**Data for the task:**
____________

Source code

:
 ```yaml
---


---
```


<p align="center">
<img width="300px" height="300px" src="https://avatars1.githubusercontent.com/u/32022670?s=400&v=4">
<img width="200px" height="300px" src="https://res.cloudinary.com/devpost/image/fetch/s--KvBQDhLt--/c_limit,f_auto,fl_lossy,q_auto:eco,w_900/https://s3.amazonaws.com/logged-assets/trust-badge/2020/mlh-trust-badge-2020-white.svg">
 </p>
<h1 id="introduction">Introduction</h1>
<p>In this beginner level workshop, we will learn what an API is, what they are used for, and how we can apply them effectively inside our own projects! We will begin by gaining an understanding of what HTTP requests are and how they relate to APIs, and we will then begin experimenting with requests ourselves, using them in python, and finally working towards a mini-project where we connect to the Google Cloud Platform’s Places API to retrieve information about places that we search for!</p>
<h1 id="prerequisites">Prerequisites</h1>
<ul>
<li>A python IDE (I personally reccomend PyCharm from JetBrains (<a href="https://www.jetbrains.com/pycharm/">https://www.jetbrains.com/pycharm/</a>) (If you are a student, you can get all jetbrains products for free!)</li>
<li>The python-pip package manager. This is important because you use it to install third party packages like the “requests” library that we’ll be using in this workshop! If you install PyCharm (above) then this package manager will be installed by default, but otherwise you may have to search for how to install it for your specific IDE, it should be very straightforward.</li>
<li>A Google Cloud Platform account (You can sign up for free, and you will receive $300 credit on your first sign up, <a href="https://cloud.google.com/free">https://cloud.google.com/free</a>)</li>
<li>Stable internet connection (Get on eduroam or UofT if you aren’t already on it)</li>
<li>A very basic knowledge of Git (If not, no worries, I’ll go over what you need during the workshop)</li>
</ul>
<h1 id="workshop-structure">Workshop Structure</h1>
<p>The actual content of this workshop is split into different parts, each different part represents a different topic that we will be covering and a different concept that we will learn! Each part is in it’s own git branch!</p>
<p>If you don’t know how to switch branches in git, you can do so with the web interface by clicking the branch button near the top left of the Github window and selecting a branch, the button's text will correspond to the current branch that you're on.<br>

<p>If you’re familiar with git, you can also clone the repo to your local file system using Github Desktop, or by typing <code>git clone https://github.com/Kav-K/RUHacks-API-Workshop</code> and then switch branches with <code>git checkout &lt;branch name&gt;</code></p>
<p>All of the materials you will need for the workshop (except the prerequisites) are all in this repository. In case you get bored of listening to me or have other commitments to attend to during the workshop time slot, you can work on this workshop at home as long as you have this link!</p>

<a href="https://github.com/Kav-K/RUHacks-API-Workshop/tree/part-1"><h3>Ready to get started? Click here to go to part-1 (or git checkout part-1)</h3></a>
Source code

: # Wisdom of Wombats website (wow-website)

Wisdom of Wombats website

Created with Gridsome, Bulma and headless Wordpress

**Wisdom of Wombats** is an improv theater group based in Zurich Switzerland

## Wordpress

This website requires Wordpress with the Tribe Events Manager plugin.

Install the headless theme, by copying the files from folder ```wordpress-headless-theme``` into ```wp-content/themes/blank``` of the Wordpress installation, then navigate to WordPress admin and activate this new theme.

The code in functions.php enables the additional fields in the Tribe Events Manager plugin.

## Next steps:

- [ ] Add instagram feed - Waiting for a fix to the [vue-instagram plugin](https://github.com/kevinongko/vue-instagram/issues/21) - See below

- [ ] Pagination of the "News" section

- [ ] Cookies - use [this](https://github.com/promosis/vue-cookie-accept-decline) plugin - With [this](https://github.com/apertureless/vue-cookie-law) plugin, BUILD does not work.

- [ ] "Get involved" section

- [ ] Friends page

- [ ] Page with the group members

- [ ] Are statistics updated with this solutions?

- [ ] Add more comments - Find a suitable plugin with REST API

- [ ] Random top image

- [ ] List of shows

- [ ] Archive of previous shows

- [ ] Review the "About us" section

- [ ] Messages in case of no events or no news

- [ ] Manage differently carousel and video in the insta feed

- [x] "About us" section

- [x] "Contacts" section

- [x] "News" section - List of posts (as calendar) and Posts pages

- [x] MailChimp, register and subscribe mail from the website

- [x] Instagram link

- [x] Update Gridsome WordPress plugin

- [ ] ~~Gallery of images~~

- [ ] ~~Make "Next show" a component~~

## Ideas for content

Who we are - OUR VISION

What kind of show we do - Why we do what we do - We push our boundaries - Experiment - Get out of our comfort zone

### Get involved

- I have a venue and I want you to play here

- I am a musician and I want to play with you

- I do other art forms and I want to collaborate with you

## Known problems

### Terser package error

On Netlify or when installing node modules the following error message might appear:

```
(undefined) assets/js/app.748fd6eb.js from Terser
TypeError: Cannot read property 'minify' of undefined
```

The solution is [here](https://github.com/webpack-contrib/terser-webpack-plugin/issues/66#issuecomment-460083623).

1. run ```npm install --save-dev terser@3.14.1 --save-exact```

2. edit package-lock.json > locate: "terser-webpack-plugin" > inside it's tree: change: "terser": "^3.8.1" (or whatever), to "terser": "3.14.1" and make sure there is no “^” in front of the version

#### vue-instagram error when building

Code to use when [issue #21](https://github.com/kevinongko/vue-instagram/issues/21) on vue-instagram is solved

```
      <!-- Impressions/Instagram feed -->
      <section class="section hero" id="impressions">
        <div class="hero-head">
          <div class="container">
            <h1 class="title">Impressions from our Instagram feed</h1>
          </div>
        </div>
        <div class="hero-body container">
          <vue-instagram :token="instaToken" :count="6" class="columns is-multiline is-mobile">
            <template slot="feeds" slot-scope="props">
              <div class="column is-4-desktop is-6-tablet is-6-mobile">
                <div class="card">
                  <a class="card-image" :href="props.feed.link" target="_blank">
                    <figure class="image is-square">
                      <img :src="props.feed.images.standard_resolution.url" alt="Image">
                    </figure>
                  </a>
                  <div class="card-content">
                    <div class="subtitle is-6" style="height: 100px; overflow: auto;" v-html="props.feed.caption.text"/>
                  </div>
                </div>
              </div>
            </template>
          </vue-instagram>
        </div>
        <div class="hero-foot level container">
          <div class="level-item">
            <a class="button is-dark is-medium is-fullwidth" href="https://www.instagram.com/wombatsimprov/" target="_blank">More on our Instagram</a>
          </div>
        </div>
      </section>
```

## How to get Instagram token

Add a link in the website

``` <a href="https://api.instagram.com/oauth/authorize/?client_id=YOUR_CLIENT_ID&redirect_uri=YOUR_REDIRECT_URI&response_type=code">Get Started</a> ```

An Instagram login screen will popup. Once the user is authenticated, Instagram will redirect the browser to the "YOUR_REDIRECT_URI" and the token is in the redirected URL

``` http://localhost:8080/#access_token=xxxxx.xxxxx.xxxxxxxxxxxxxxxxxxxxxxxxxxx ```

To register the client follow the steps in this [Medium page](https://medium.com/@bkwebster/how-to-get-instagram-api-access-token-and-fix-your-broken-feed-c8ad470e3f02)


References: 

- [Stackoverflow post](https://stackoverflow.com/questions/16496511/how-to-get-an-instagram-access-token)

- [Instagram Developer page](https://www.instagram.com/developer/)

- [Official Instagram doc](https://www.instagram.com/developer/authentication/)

____________

**Task description:** The answer should be one number, namely how many lines of the entries above include the string "mobile".

**Result of this exercise:** 2